Ma “martire” – della
carità o della generosità o della solidarietà – viene definito anche chi
si offre di morire per fermare una carneficina più cruenta o al posto
di persone innocenti: si pensi al carabiniere Salvo D’Acquisto di fronte
all’indiscriminata repressione nazista o al francescano Massimiliano
Kolbe che nel lager di Auschwitz cerca di salvare un padre di famiglia
rimpiazzandolo nel bunker della fame.
Infine
c’è l’accezione che ha più pesantemente pervertito il senso della
parola “martire”: quella usata da un certo integralismo religioso
presente nel mondo islamico per definire gli attentatori suicidi.

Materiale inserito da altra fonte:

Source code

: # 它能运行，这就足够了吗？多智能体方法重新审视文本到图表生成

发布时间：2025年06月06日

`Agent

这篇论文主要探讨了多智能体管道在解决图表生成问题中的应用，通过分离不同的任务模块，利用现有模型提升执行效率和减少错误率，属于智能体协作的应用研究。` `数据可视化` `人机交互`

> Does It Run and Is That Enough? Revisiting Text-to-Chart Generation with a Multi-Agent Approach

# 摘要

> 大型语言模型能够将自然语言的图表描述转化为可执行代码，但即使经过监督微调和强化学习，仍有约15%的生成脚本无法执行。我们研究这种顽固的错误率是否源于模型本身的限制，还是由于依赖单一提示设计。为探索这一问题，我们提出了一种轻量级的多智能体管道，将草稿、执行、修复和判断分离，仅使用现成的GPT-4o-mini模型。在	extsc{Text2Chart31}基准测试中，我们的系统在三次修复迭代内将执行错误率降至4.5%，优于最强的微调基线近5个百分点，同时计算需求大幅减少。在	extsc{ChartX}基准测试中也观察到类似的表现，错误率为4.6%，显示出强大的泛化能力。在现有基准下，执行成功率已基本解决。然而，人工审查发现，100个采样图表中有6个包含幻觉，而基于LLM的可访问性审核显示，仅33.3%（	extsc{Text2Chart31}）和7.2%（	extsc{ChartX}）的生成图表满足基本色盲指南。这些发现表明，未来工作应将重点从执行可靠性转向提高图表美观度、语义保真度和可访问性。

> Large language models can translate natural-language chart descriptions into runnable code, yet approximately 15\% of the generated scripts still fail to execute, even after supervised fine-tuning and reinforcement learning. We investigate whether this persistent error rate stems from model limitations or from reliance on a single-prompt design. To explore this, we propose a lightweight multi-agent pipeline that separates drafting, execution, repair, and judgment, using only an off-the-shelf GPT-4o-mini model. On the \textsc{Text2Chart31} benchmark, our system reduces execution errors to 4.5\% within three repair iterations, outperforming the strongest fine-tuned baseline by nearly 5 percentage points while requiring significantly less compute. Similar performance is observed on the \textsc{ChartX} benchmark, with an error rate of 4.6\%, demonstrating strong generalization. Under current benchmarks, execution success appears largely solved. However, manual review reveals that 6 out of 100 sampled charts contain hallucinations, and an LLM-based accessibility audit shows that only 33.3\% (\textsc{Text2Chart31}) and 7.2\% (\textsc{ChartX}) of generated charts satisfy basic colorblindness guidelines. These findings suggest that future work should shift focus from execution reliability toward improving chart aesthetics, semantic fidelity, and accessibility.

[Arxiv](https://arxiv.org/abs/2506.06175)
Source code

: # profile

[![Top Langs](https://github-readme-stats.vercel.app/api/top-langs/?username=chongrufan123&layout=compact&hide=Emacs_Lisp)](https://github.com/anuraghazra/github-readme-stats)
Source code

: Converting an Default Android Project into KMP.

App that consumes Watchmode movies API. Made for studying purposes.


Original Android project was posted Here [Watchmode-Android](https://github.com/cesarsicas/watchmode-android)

Persone e gesti che sono agli antipodi del “martire”: se questi è
qualcuno che dimostra come solo chi ha una ragione per morire può anche
avere una ragione per vivere, il “kamikaze” sovente è una persona che
non ha ragioni per vivere e alla quale l’ideologia folle fondamentalista
e qualcuno hanno inculcato una ragione per morire, uccidendo altri
avvinto in una spirale di odio che sa solo seminare violenza.
Benedetto
XVI a Ratisbona richiamò il messaggio della tradizione cristiana: la
fede deve sempre essere ottemperata dalla ragione umana, altrimenti
degenera in fanatismo e violenza o in superstizione e magia. Nessuna
fede può chiedere ciò che è umanamente contro la ragione: la morte di
innocenti in nome di Dio.
Il discepolo di
Gesù di Nazareth invece ama la vita e non la disprezza, non cerca il
martirio come autoimmolazione o come perseguimento di una santità eroica
– sarebbe orgoglio diabolico! – ma di fronte all’esplicita richiesta di
rinnegare la propria fede, può accettare di essere perseguitato e di
consegnare la sua vita fino a morire. Il martire cristiano non è un
“uomo contro” bensì un “uomo per”, una persona che accetta la morte in
nome dell’amore più grande che quotidianamente vive. A volte le
circostanze della persecuzione sono particolarmente aberranti, altre
volte il silenzio, l’oblio, la “normalità” avvolgono sofferenze e morte
inflitte a motivo della propria fede, ma l’atteggiamento del martire
cristiano non muta: chiamato ad amare i nemici, a perdonare i
persecutori, sull’esempio di Gesù, fa della morte violenta inflittagli
un gesto di vita e di amore, l’unico atto che può spezzare la catena
delle vendette. Un gesto di cui magari pochi o nessuno verrà a
conoscenza, parole di perdono che non sempre qualcuno saprà ascoltare,
momenti di angoscia e di dolore lacerante che nessuno saprà lenire, ma
anche attimi di grandezza umana e spirituale, raggi di luce nel buio
della disumanità. In questo senso il martire non sceglie la morte, non
desidera la gloria del martirio, ma decide di vivere fino all’estremo la
vita e ciò che dà senso alla vita: l’amore per gli altri.